I managed to get myself an Elektra Semi Automatica and an Elecktra MSC Grinder package on eBay a couple of years ago. Really happy with the machine, but the grinder is a bit of a nuisance for a number of reasons.

There is quite the mess created with retained grinds and static seems to be an issue. Also, the grind chute gets clogged regularly and grind retention seems to be a real issue on these grinders (for me anyway).

I would like to upgrade to a non doser grinder to try and limit the general mess created by the Elektra grinder as well as upgrade to something better.

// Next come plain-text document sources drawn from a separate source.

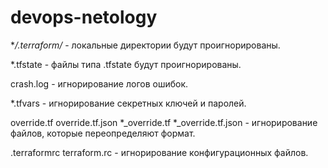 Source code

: 
# devops-netology

**/.terraform/* - локальные директории будут проигнорированы.

*.tfstate - файлы типа .tfstate будут проигнорированы.

crash.log - игнорирование логов ошибок.

*.tfvars - игнорирование секретных ключей и паролей.

override.tf
override.tf.json
*_override.tf
*_override.tf.json - игнорирование файлов, которые переопределяют формат.

.terraformrc
terraform.rc  - игнорирование конфигурационных файлов.
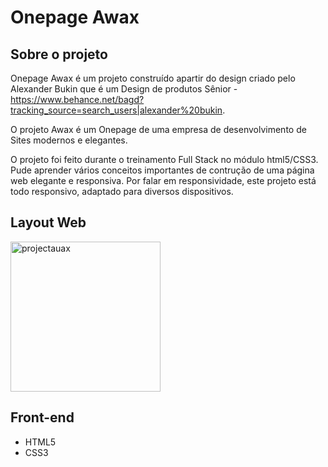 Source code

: # Onepage Awax

## Sobre o projeto

Onepage Awax é um projeto construído apartir do design criado pelo Alexander Bukin que é um Design de produtos Sênior - https://www.behance.net/bagd?tracking_source=search_users|alexander%20bukin.

O projeto Awax é um Onepage de uma empresa de desenvolvimento de Sites modernos e elegantes. 

O projeto foi feito durante o treinamento Full Stack no módulo html5/CSS3. Pude aprender vários conceitos importantes de contrução
de uma página web elegante e responsiva. Por falar em responsividade, este projeto está todo responsivo, adaptado para diversos dispositivos.


## Layout Web
<img width="240" alt="projectauax" src="https://user-images.githubusercontent.com/47039818/206953912-b4f3152a-2cd1-490f-90a4-7cf1c281eb34.png">


## Front-end

- HTML5
- CSS3


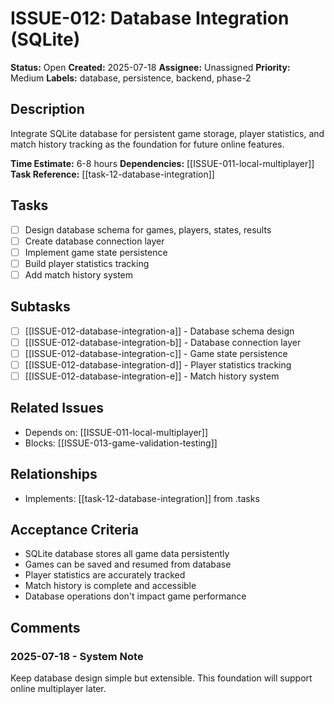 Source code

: # ISSUE-012: Database Integration (SQLite)

**Status:** Open
**Created:** 2025-07-18
**Assignee:** Unassigned
**Priority:** Medium
**Labels:** database, persistence, backend, phase-2

## Description

Integrate SQLite database for persistent game storage, player statistics, and match history tracking as the foundation for future online features.

**Time Estimate:** 6-8 hours
**Dependencies:** [[ISSUE-011-local-multiplayer]]
**Task Reference:** [[task-12-database-integration]]

## Tasks

- [ ] Design database schema for games, players, states, results
- [ ] Create database connection layer
- [ ] Implement game state persistence
- [ ] Build player statistics tracking
- [ ] Add match history system

## Subtasks

- [ ] [[ISSUE-012-database-integration-a]] - Database schema design
- [ ] [[ISSUE-012-database-integration-b]] - Database connection layer
- [ ] [[ISSUE-012-database-integration-c]] - Game state persistence
- [ ] [[ISSUE-012-database-integration-d]] - Player statistics tracking
- [ ] [[ISSUE-012-database-integration-e]] - Match history system

## Related Issues

- Depends on: [[ISSUE-011-local-multiplayer]]
- Blocks: [[ISSUE-013-game-validation-testing]]

## Relationships

- Implements: [[task-12-database-integration]] from .tasks

## Acceptance Criteria

- SQLite database stores all game data persistently
- Games can be saved and resumed from database
- Player statistics are accurately tracked
- Match history is complete and accessible
- Database operations don't impact game performance

## Comments

### 2025-07-18 - System Note

Keep database design simple but extensible. This foundation will support online multiplayer later.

Im relatively new to the coffee machine/grinder world so would appreciate any advice anyone may have.

I have been reading up on different threads and checking prices (approx budget for new grinder would be £600-£800) and the Compak E5 and the Eureka 65e have both caught my eye. The Compak E8 also seems to get good reviews but might be a little out of my price range.

I would appreciate any advice/direction where I should be looking at for an upgrade on my existing grinder. Thanks in advance.


----------



## Stanic (Dec 12, 2015)

personally, for electric, I would go for the Eureka as I prefer their adjustment system

have you considered some hand grinders too?


----------